- _Task brief_: Each entry must be output exactly as it appears.

- _Given data_:
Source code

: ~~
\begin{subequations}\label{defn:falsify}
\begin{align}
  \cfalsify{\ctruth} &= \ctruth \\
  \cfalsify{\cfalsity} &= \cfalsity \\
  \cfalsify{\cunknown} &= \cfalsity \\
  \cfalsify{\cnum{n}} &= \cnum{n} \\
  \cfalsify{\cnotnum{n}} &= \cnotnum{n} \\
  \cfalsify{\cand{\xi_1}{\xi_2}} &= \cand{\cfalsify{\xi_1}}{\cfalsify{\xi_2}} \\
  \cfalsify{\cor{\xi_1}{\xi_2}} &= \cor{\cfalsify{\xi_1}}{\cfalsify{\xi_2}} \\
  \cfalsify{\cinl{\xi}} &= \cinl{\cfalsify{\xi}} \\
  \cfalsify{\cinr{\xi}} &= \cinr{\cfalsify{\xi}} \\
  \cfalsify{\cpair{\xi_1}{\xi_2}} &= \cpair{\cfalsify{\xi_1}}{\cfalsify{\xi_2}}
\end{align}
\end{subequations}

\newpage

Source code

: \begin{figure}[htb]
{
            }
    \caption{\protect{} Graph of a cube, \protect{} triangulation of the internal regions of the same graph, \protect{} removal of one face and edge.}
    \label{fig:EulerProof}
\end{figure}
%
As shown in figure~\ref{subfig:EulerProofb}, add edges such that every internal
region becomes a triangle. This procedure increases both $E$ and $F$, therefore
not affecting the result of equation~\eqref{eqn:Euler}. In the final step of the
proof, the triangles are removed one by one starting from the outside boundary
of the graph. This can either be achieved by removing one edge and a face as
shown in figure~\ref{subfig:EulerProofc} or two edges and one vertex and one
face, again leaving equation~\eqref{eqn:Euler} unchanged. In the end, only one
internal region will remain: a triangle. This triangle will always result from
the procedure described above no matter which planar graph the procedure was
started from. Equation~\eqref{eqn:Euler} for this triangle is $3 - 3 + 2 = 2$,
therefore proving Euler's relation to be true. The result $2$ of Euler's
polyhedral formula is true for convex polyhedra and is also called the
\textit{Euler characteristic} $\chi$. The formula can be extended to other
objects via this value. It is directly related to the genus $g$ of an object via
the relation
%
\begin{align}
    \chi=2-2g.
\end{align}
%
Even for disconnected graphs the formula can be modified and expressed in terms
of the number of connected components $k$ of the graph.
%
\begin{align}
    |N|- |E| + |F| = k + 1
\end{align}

- _Response_:
Source code

: ~~
\begin{subequations}\label{defn:falsify}
\begin{align}
  \cfalsify{\ctruth} &= \ctruth \\
  \cfalsify{\cfalsity} &= \cfalsity \\
  \cfalsify{\cunknown} &= \cfalsity \\
  \cfalsify{\cnum{n}} &= \cnum{n} \\
  \cfalsify{\cnotnum{n}} &= \cnotnum{n} \\
  \cfalsify{\cand{\xi_1}{\xi_2}} &= \cand{\cfalsify{\xi_1}}{\cfalsify{\xi_2}} \\
  \cfalsify{\cor{\xi_1}{\xi_2}} &= \cor{\cfalsify{\xi_1}}{\cfalsify{\xi_2}} \\
  \cfalsify{\cinl{\xi}} &= \cinl{\cfalsify{\xi}} \\
  \cfalsify{\cinr{\xi}} &= \cinr{\cfalsify{\xi}} \\
  \cfalsify{\cpair{\xi_1}{\xi_2}} &= \cpair{\cfalsify{\xi_1}}{\cfalsify{\xi_2}}
\end{align}
\end{subequations}

\newpage

Source code

: \begin{figure}[htb]
{
            }
    \caption{\protect{} Graph of a cube, \protect{} triangulation of the internal regions of the same graph, \protect{} removal of one face and edge.}
    \label{fig:EulerProof}
\end{figure}
%
As shown in figure~\ref{subfig:EulerProofb}, add edges such that every internal
region becomes a triangle. This procedure increases both $E$ and $F$, therefore
not affecting the result of equation~\eqref{eqn:Euler}. In the final step of the
proof, the triangles are removed one by one starting from the outside boundary
of the graph. This can either be achieved by removing one edge and a face as
shown in figure~\ref{subfig:EulerProofc} or two edges and one vertex and one
face, again leaving equation~\eqref{eqn:Euler} unchanged. In the end, only one
internal region will remain: a triangle. This triangle will always result from
the procedure described above no matter which planar graph the procedure was
started from. Equation~\eqref{eqn:Euler} for this triangle is $3 - 3 + 2 = 2$,
therefore proving Euler's relation to be true. The result $2$ of Euler's
polyhedral formula is true for convex polyhedra and is also called the
\textit{Euler characteristic} $\chi$. The formula can be extended to other
objects via this value. It is directly related to the genus $g$ of an object via
the relation
%
\begin{align}
    \chi=2-2g.
\end{align}
%
Even for disconnected graphs the formula can be modified and expressed in terms
of the number of connected components $k$ of the graph.
%
\begin{align}
    |N|- |E| + |F| = k + 1
\end{align}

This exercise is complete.